→ **SUPPLIED RECORDS**
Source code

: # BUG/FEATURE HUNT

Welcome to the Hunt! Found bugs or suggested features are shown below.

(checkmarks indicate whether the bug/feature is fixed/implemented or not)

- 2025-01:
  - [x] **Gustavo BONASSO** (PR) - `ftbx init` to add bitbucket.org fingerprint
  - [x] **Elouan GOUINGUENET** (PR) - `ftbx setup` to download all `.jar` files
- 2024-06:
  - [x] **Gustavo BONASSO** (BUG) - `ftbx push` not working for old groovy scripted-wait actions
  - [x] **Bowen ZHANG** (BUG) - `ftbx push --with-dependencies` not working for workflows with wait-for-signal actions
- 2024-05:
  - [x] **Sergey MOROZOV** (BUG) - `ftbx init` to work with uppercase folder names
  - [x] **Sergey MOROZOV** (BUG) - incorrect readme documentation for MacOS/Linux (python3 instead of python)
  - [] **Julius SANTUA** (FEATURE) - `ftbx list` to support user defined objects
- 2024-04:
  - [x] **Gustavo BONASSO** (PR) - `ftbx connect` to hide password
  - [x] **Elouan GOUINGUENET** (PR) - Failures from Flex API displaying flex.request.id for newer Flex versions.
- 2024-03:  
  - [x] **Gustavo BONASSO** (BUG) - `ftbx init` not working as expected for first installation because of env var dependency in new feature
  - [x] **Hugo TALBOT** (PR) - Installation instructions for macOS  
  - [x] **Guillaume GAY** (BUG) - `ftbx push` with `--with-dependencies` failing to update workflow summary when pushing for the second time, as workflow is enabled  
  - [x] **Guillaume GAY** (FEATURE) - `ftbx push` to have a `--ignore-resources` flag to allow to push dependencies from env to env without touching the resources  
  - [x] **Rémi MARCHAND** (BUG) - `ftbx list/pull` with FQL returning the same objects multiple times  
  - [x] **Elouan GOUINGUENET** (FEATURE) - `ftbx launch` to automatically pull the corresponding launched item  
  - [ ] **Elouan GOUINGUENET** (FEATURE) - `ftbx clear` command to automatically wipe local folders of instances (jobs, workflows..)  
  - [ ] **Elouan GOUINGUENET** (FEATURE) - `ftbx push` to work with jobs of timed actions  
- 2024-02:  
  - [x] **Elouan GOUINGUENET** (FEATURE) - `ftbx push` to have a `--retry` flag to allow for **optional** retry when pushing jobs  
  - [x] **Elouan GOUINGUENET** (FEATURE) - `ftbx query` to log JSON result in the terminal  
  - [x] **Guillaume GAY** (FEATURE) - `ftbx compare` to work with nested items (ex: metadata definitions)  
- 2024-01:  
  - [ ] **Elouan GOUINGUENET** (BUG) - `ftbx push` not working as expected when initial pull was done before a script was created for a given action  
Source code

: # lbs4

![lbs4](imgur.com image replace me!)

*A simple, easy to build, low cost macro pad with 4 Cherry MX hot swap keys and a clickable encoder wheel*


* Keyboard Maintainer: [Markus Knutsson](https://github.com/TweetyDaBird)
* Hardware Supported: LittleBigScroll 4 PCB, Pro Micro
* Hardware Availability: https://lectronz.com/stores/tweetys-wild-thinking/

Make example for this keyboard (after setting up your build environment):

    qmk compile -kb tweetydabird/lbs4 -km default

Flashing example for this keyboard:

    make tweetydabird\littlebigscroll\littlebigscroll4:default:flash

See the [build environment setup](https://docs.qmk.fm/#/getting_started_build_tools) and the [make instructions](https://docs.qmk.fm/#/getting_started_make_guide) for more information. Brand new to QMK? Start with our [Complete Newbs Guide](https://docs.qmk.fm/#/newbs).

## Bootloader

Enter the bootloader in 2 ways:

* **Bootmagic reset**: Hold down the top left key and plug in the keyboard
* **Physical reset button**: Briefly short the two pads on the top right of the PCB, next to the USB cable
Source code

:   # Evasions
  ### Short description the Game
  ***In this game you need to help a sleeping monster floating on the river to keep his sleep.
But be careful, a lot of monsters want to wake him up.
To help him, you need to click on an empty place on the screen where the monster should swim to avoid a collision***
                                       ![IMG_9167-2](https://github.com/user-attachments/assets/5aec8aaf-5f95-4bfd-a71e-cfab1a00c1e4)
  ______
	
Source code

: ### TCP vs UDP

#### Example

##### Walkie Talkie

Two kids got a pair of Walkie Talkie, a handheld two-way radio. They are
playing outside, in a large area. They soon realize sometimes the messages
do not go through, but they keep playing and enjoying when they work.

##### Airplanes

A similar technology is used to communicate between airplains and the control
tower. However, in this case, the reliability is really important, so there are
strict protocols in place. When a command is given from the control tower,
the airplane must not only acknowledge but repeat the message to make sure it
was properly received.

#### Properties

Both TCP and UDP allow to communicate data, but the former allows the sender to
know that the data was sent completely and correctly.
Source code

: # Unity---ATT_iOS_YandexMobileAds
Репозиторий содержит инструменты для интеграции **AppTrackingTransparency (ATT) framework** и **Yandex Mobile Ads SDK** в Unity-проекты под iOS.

→ **WHAT TO DO**
Your answer should be all lines from the data that contain "need".

→ **EXERCISE SOLUTION**
  ***In this game you need to help a sleeping monster floating on the river to keep his sleep.
To help him, you need to click on an empty place on the screen where the monster should swim to avoid a collision***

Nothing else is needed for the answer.